DATA SECTION>
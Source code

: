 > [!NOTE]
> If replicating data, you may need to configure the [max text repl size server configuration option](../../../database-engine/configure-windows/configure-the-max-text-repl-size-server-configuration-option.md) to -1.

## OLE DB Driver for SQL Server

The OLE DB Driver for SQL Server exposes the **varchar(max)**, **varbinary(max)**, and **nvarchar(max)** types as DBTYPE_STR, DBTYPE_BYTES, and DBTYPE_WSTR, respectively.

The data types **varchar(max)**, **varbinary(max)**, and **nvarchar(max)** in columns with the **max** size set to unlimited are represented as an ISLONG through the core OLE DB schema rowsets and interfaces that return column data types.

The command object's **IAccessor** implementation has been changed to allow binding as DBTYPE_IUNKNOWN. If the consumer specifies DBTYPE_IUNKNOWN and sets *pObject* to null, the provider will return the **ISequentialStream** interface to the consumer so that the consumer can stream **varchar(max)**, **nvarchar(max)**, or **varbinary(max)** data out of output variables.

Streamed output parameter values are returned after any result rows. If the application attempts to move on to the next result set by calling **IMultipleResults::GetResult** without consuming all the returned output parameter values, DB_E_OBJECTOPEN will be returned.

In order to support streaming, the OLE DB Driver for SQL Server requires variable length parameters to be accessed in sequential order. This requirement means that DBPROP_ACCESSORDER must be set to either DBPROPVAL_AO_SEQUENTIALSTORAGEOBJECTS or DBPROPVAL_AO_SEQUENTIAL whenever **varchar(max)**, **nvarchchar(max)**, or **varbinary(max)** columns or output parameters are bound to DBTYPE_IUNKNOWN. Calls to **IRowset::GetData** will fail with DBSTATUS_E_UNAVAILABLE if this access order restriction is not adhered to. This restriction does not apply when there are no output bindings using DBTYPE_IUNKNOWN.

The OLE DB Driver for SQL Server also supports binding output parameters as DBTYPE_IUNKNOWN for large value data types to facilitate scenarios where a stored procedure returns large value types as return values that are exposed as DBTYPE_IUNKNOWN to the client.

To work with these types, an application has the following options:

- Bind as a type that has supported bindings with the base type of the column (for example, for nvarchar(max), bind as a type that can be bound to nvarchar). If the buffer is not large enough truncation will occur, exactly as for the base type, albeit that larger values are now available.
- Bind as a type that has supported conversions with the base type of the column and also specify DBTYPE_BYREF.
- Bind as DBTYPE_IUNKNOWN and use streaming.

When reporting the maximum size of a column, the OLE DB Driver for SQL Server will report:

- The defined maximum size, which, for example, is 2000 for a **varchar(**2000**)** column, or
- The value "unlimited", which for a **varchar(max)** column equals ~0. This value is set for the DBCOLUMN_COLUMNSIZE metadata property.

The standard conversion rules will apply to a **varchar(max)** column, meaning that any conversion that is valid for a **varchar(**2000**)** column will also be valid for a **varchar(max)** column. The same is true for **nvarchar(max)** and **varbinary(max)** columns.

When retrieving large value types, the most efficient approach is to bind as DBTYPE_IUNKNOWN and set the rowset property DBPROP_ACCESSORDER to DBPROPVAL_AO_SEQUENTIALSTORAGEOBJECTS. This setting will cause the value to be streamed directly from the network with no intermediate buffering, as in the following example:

WORK TO BE COMPLETED> Print only the lines that run from the start of the listing to the line bearing "## OLE DB Driver for SQL Server"; please keep the first line and that last one, exactly as they appear.

ANSWER>
Source code

: > [!NOTE]
> If replicating data, you may need to configure the [max text repl size server configuration option](../../../database-engine/configure-windows/configure-the-max-text-repl-size-server-configuration-option.md) to -1.

## OLE DB Driver for SQL Server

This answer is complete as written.